Home Bartending Goes Hardcore

As the craft cocktail movement continues to march on, amateur enthusiasts are continuing to multiply. From amassing 600-plus bottles of rare spirits to gaining legions of Instagram followers, Dan Saltzstein explores the more obsessive fringe of the at-home bartending world.

home bartenders obsessives

I enjoy making cocktails at home. I try a few each week, both classic and new—I even created a house cocktail—and have amassed a decent collection of spirits and liqueurs, which number about 50 bottles.

That, it turns out, is not particularly impressive.

“I finally did an inventory two weeks ago,” Eric Witz recently told me. “Not including bitters and small bottles, I think it was 615. And I’ve probably bought 10 since then.”

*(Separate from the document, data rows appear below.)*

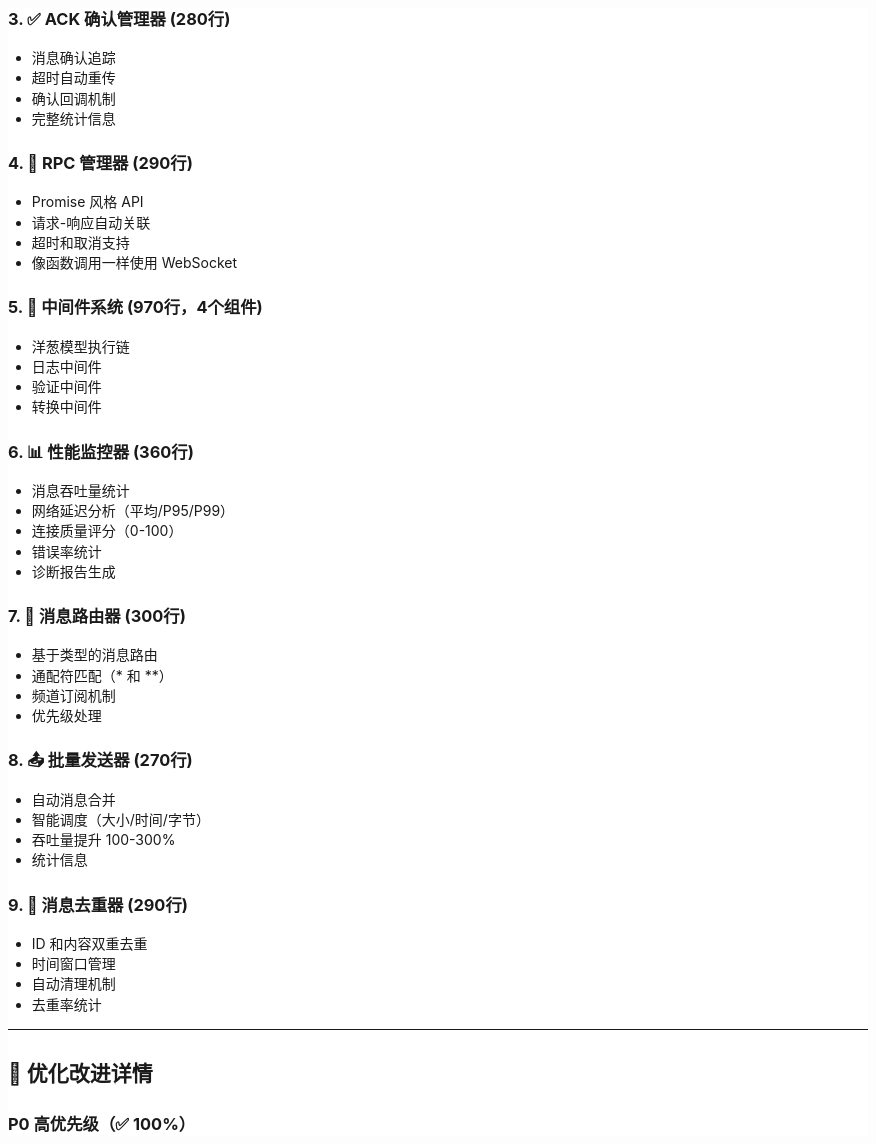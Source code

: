 ### 3. ✅ ACK 确认管理器 (280行)
- 消息确认追踪
- 超时自动重传
- 确认回调机制
- 完整统计信息

### 4. 🔄 RPC 管理器 (290行)
- Promise 风格 API
- 请求-响应自动关联
- 超时和取消支持
- 像函数调用一样使用 WebSocket

### 5. 🔌 中间件系统 (970行，4个组件)
- 洋葱模型执行链
- 日志中间件
- 验证中间件
- 转换中间件

### 6. 📊 性能监控器 (360行)
- 消息吞吐量统计
- 网络延迟分析（平均/P95/P99）
- 连接质量评分（0-100）
- 错误率统计
- 诊断报告生成

### 7. 🔀 消息路由器 (300行)
- 基于类型的消息路由
- 通配符匹配（* 和 **）
- 频道订阅机制
- 优先级处理

### 8. 📤 批量发送器 (270行)
- 自动消息合并
- 智能调度（大小/时间/字节）
- 吞吐量提升 100-300%
- 统计信息

### 9. 🚫 消息去重器 (290行)
- ID 和内容双重去重
- 时间窗口管理
- 自动清理机制
- 去重率统计

---

## 🔧 优化改进详情

### P0 高优先级（✅ 100%）
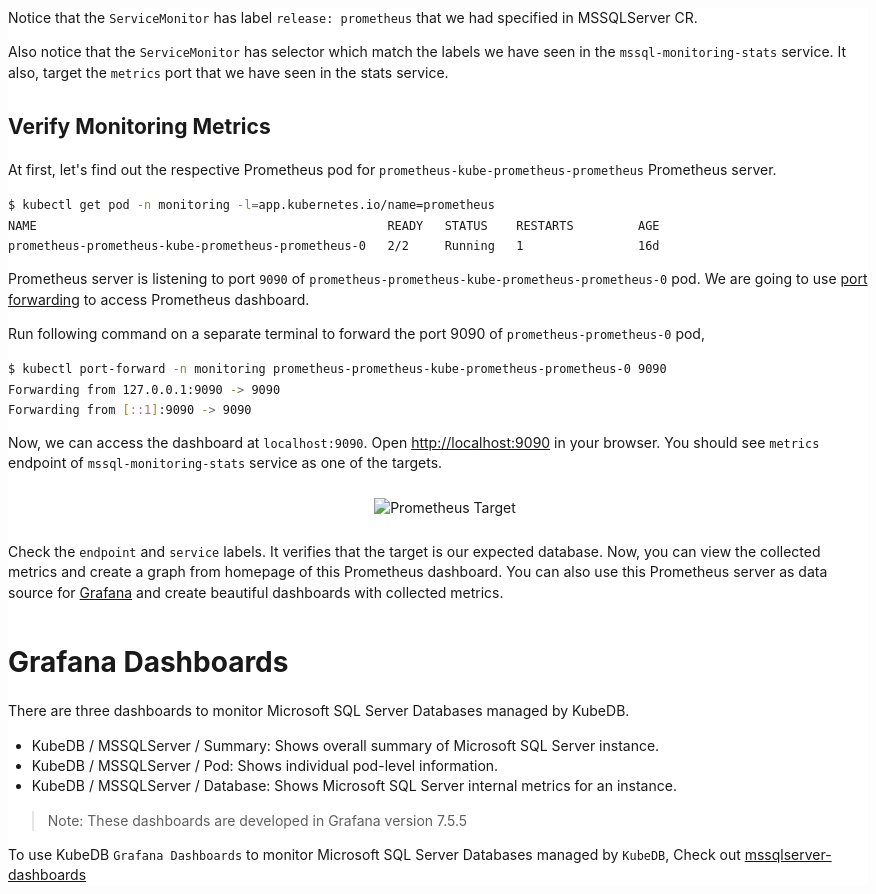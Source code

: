 Notice that the `ServiceMonitor` has label `release: prometheus` that we had specified in MSSQLServer CR.

Also notice that the `ServiceMonitor` has selector which match the labels we have seen in the `mssql-monitoring-stats` service. It also, target the `metrics` port that we have seen in the stats service.

## Verify Monitoring Metrics

At first, let's find out the respective Prometheus pod for `prometheus-kube-prometheus-prometheus` Prometheus server.

```bash
$ kubectl get pod -n monitoring -l=app.kubernetes.io/name=prometheus
NAME                                                 READY   STATUS    RESTARTS         AGE
prometheus-prometheus-kube-prometheus-prometheus-0   2/2     Running   1                16d
```

Prometheus server is listening to port `9090` of `prometheus-prometheus-kube-prometheus-prometheus-0` pod. We are going to use [port forwarding](https://kubernetes.io/docs/tasks/access-application-cluster/port-forward-access-application-cluster/) to access Prometheus dashboard.

Run following command on a separate terminal to forward the port 9090 of `prometheus-prometheus-0` pod,

```bash
$ kubectl port-forward -n monitoring prometheus-prometheus-kube-prometheus-prometheus-0 9090
Forwarding from 127.0.0.1:9090 -> 9090
Forwarding from [::1]:9090 -> 9090
```

Now, we can access the dashboard at `localhost:9090`. Open [http://localhost:9090](http://localhost:9090) in your browser. You should see `metrics` endpoint of `mssql-monitoring-stats` service as one of the targets.

<p align="center">
  <img alt="Prometheus Target" src="/docs/v2025.6.30/images/mssqlserver/monitoring/mssql-monitoring-targets.png" style="padding:10px">
</p>

Check the `endpoint` and `service` labels. It verifies that the target is our expected database. Now, you can view the collected metrics and create a graph from homepage of this Prometheus dashboard. You can also use this Prometheus server as data source for [Grafana](https://grafana.com/) and create beautiful dashboards with collected metrics.

# Grafana Dashboards

There are three dashboards to monitor Microsoft SQL Server Databases managed by KubeDB.

- KubeDB / MSSQLServer / Summary: Shows overall summary of Microsoft SQL Server instance.
- KubeDB / MSSQLServer / Pod: Shows individual pod-level information.
- KubeDB / MSSQLServer / Database: Shows Microsoft SQL Server internal metrics for an instance.
> Note: These dashboards are developed in Grafana version 7.5.5


To use KubeDB `Grafana Dashboards` to monitor Microsoft SQL Server Databases managed by `KubeDB`, Check out [mssqlserver-dashboards](https://github.com/ops-center/grafana-dashboards/tree/master/mssqlserver)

Witz is part of an increasingly extensive and geographically disparate group of amateur cocktail enthusiasts—men and women, most of whom have day jobs, who find themselves more and more obsessed with mixing at home. And they are sharing their creations with an emergent online community. The breadth of this world, and the depth of its participants’ obsessions, says a lot about how the craft cocktail movement has grown, extending its arm-gartered reach from the subterranean drinking den into the home kitchen.

Witz, 37, who goes by @aphonik on Instagram and Tumblr, works in publishing in the Boston area. He didn’t start off as much of a drinker, he says. But in 2007, he started going to the Cambridge bar and restaurant Green Street. “I was fascinated by the drinks, ingredients I had never heard of.”

From there, he says, “I feel like it blew up really quickly into an obsession. I would look into drinks and start buying obscure liquors. That’s how I started going crazy, spending all the money I had on bottles.”

Of those 600-plus bottles, his most expensive purchase is a late 19th-century bottle of Chartreuse, which he tracked down in Wisconsin and bought for about $600. Not wanting to risk damage in shipping—you can’t insure liquor—he drove the 1,000 or so miles to Milwaukee to pick it up.

For others, the collection might not be as extensive, but the interest is. Andy Whitehead (@liquorary), 33, is an analyst at the Department of Defense based in D.C. In 2011, he did a civilian tour in Baghdad. “We weren’t allowed to drink and the food wasn’t good,” he says, so when he returned, his wife took him on a tour of good restaurants with great cocktail programs, mostly in D.C. That piqued his interest.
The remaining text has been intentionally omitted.